> Your goal
Go through the data and copy each line where the word "Scenario" shows up.

Dataset records
————

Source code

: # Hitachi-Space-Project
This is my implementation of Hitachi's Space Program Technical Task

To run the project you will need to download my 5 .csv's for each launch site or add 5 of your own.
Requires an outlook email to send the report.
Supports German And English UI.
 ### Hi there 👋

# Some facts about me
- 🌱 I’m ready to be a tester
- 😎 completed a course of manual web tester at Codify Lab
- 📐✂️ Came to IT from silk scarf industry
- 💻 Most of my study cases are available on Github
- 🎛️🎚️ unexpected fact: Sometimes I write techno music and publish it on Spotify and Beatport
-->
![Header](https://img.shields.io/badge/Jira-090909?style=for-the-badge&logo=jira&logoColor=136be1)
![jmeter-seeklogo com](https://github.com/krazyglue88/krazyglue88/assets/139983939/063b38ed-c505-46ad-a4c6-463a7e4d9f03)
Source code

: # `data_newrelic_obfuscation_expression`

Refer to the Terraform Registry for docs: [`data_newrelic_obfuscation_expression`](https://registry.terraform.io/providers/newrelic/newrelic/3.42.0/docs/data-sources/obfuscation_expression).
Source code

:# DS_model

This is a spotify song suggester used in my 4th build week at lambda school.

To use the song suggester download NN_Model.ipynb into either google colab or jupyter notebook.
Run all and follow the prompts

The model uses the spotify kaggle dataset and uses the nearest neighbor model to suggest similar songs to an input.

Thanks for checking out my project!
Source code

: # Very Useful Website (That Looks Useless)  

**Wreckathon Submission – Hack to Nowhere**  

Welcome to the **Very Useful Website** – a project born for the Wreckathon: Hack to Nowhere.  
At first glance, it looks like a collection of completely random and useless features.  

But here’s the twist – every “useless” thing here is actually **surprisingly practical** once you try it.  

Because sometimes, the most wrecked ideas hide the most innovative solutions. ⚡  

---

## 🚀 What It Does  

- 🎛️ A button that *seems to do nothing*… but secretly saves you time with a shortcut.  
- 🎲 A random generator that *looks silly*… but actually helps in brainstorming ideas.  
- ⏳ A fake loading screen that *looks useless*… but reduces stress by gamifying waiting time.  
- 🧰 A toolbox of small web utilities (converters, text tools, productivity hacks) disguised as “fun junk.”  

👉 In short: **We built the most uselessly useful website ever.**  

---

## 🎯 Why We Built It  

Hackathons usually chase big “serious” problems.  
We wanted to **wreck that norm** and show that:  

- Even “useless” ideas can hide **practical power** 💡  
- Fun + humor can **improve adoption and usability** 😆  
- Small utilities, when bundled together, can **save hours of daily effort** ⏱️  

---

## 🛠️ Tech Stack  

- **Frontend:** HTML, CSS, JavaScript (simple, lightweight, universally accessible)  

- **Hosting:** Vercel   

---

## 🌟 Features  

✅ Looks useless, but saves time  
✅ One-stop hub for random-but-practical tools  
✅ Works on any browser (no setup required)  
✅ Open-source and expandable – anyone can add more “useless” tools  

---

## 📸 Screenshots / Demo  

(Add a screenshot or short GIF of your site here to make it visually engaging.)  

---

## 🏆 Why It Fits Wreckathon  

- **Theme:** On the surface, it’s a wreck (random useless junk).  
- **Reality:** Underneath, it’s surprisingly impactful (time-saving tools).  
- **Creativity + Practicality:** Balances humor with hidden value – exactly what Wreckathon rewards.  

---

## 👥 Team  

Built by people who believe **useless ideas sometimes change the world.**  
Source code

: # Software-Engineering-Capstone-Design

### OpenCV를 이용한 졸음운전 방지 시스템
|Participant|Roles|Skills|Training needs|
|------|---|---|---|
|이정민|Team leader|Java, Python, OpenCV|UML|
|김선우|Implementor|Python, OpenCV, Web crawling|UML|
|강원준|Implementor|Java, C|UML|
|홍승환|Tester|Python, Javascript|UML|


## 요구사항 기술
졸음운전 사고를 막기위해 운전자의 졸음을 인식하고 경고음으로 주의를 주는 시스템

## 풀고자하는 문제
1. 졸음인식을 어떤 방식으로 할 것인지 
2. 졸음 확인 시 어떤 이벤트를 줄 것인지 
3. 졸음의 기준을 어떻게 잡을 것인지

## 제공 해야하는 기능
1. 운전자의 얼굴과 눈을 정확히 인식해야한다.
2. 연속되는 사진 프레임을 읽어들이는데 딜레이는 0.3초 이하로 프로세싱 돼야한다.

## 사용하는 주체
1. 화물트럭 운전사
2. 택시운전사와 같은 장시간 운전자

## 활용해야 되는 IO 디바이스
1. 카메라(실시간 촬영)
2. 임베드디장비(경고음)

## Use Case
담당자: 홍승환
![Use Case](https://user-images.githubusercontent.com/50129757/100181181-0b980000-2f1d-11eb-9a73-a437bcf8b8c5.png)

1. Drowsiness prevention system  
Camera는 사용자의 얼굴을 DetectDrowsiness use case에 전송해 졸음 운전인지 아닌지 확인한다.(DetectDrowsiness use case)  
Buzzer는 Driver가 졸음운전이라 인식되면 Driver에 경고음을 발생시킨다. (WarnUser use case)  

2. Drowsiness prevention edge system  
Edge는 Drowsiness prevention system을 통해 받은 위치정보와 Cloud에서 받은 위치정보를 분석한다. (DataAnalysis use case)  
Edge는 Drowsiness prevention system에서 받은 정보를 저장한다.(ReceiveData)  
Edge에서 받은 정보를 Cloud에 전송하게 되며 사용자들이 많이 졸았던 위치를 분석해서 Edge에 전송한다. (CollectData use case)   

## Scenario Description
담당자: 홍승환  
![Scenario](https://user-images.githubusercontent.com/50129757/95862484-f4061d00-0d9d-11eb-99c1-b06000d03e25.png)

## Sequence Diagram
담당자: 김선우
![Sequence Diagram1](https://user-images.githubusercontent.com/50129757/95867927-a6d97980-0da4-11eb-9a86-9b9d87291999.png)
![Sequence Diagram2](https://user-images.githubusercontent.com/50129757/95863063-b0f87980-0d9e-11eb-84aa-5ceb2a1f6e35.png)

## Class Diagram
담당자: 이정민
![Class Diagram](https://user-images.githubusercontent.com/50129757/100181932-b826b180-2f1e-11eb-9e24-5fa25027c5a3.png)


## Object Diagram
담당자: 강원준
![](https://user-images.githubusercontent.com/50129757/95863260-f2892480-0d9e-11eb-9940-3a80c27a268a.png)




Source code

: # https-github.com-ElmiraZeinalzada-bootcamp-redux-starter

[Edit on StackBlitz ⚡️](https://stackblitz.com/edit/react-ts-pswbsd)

————

> Written answer
## Scenario Description
![Scenario](https://user-images.githubusercontent.com/50129757/95862484-f4061d00-0d9d-11eb-99c1-b06000d03e25.png)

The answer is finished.